Ability to life 50 pounds!


----------



## chefross (May 5, 2010)

Eric Ripert's book On the Line has these 129 do's and don'ts

http://www.startribune.com/129-cardinal-sins/45469537/?c=y&page=4


----------



## chefross (May 5, 2010)

chefross said:


> Eric Ripert's book On the Line has these 129 do's and don'ts
> 
> http://www.startribune.com/129-cardinal-sins/45469537/?c=y&page=4


I want to comment on this partial list. Outside of just a few things listed, this is what I'd expect any restaurant server to do.
If you take the time to read the list, you'll see that almost all of the item listed should be standard operating procedure for any server, anywhere.


----------



## JoannaJancz (Aug 13, 2018)

chefross said:


> I want to comment on this partial list. Outside of just a few things listed, this is what I'd expect any restaurant server to do.
> If you take the time to read the list, you'll see that almost all of the item listed should be standard operating procedure for any server, anywhere.


Totally agreed!! The problem is that many of these things are overlooked and treated as "common sense." They're not! People need a lot of guidance, and the devil is always in the details. Its at least a good reminder of that.


----------



## cheflayne (Aug 21, 2004)

Any such manual would be way too generic to be of any real value. They need to be individualized to each establishment. It is like asking for a fine dining menu saying that you don't need to re-invent the wheel, just as a starting point, you can adjust it as you move forward. I have written several training manuals for different establishments over the years and they are all different because of different staffing, responsibilities, procedures,etc.etc.etc. Will you have captains or front and back waiters or waiters, cocktail servers or no, wine steward or no, food runners or no, what type of order/fire sequence, and on and on the questions go.


----------



## chefross (May 5, 2010)

cheflayne said:


> Any such manual would be way too generic to be of any real value. They need to be individualized to each establishment. It is like asking for a fine dining menu saying that you don't need to re-invent the wheel, just as a starting point, you can adjust it as you move forward. I have written several training manuals for different establishments over the years and they are all different because of different staffing, responsibilities, procedures,etc.etc.etc. Will you have captains or front and back waiters or waiters, cocktail servers or no, wine steward or no, food runners or no, what type of order/fire sequence, and on and on the questions go.
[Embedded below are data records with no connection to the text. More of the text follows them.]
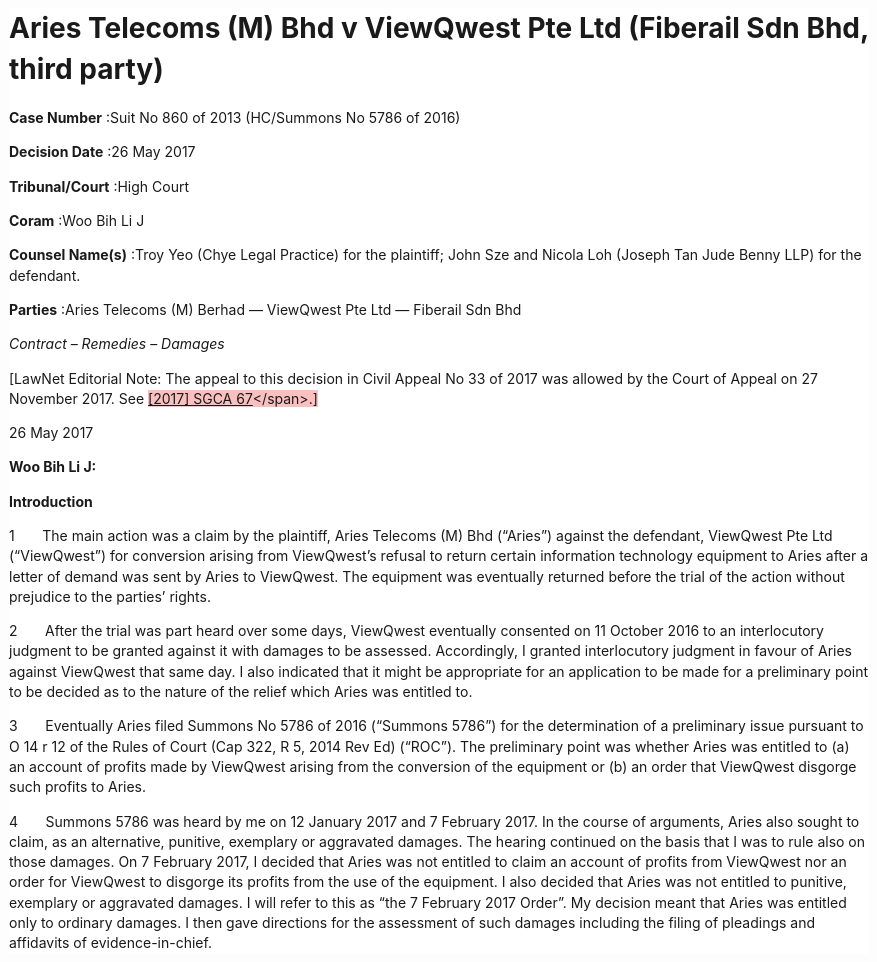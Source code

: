 # Aries Telecoms (M) Bhd v ViewQwest Pte Ltd (Fiberail Sdn Bhd, third party) 



**Case Number** :Suit No 860 of 2013 (HC/Summons No 5786 of 2016) 

**Decision Date** :26 May 2017 

**Tribunal/Court** :High Court 

**Coram** :Woo Bih Li J 

**Counsel Name(s)** :Troy Yeo (Chye Legal Practice) for the plaintiff; John Sze and Nicola Loh (Joseph Tan Jude Benny LLP) for the defendant. 

**Parties** :Aries Telecoms (M) Berhad — ViewQwest Pte Ltd — Fiberail Sdn Bhd 

_Contract_ – _Remedies_ – _Damages_ 

[LawNet Editorial Note: The appeal to this decision in Civil Appeal No 33 of 2017 was allowed by the Court of Appeal on 27 November 2017. See <span style="background-color: #FAC0C0">[[2017] SGCA 67]("https://www.open.gov.sg")</span>.] 

26 May 2017 

**Woo Bih Li J:** 

**Introduction** 

1       The main action was a claim by the plaintiff, Aries Telecoms (M) Bhd (“Aries”) against the defendant, ViewQwest Pte Ltd (“ViewQwest”) for conversion arising from ViewQwest’s refusal to return certain information technology equipment to Aries after a letter of demand was sent by Aries to ViewQwest. The equipment was eventually returned before the trial of the action without prejudice to the parties’ rights. 

2       After the trial was part heard over some days, ViewQwest eventually consented on 11 October 2016 to an interlocutory judgment to be granted against it with damages to be assessed. Accordingly, I granted interlocutory judgment in favour of Aries against ViewQwest that same day. I also indicated that it might be appropriate for an application to be made for a preliminary point to be decided as to the nature of the relief which Aries was entitled to. 

3       Eventually Aries filed Summons No 5786 of 2016 (“Summons 5786”) for the determination of a preliminary issue pursuant to O 14 r 12 of the Rules of Court (Cap 322, R 5, 2014 Rev Ed) (“ROC”). The preliminary point was whether Aries was entitled to (a) an account of profits made by ViewQwest arising from the conversion of the equipment or (b) an order that ViewQwest disgorge such profits to Aries. 

4       Summons 5786 was heard by me on 12 January 2017 and 7 February 2017. In the course of arguments, Aries also sought to claim, as an alternative, punitive, exemplary or aggravated damages. The hearing continued on the basis that I was to rule also on those damages. On 7 February 2017, I decided that Aries was not entitled to claim an account of profits from ViewQwest nor an order for ViewQwest to disgorge its profits from the use of the equipment. I also decided that Aries was not entitled to punitive, exemplary or aggravated damages. I will refer to this as “the 7 February 2017 Order”. My decision meant that Aries was entitled only to ordinary damages. I then gave directions for the assessment of such damages including the filing of pleadings and affidavits of evidence-in-chief.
I agree with you cheflayne and like I said when I found this, that outside of a few specific items, even you would have to agree that most of the items listed would and should be as a set standard for service in any place....


----------



## foodpump (Oct 10, 2005)

The Europeans don’t have a training manual for fine dining.

What they do have is:
Standards for cooks ( 3 yr gov’t recognized apprenticeship)
Standards for servers (2 yr gov’t recognized apprenticeship)
Standards for owners ( gov’t recognized course and tests )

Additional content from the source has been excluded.